Retype the data below without altering anything.
EXTRACTED DATA Start Marker
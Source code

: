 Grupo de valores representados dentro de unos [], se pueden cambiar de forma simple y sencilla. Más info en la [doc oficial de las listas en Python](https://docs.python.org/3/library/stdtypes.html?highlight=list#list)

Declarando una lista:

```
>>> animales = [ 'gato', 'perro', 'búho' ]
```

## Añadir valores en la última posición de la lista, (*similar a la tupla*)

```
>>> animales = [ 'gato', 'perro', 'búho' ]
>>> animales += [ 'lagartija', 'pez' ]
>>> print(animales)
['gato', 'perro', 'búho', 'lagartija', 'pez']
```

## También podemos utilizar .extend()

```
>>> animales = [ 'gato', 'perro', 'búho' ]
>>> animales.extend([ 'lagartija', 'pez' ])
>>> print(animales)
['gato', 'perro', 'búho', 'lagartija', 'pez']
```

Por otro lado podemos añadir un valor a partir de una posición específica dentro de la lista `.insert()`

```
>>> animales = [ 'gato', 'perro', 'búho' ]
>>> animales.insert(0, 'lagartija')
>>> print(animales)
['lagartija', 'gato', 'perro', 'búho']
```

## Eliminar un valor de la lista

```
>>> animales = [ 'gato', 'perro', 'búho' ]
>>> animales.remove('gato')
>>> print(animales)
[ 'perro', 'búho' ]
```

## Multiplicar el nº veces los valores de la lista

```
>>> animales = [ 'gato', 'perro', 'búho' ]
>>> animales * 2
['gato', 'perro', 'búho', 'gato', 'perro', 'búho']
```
EXTRACTED DATA End Marker
[RESPONSE TO THE TASK]
Source code

: Grupo de valores representados dentro de unos [], se pueden cambiar de forma simple y sencilla. Más info en la [doc oficial de las listas en Python](https://docs.python.org/3/library/stdtypes.html?highlight=list#list)

Declarando una lista:

```
>>> animales = [ 'gato', 'perro', 'búho' ]
```

## Añadir valores en la última posición de la lista, (*similar a la tupla*)

```
>>> animales = [ 'gato', 'perro', 'búho' ]
>>> animales += [ 'lagartija', 'pez' ]
>>> print(animales)
['gato', 'perro', 'búho', 'lagartija', 'pez']
```

## También podemos utilizar .extend()

```
>>> animales = [ 'gato', 'perro', 'búho' ]
>>> animales.extend([ 'lagartija', 'pez' ])
>>> print(animales)
['gato', 'perro', 'búho', 'lagartija', 'pez']
```

Por otro lado podemos añadir un valor a partir de una posición específica dentro de la lista `.insert()`

```
>>> animales = [ 'gato', 'perro', 'búho' ]
>>> animales.insert(0, 'lagartija')
>>> print(animales)
['lagartija', 'gato', 'perro', 'búho']
```

## Eliminar un valor de la lista

```
>>> animales = [ 'gato', 'perro', 'búho' ]
>>> animales.remove('gato')
>>> print(animales)
[ 'perro', 'búho' ]
```

## Multiplicar el nº veces los valores de la lista

```
>>> animales = [ 'gato', 'perro', 'búho' ]
>>> animales * 2
['gato', 'perro', 'búho', 'gato', 'perro', 'búho']
```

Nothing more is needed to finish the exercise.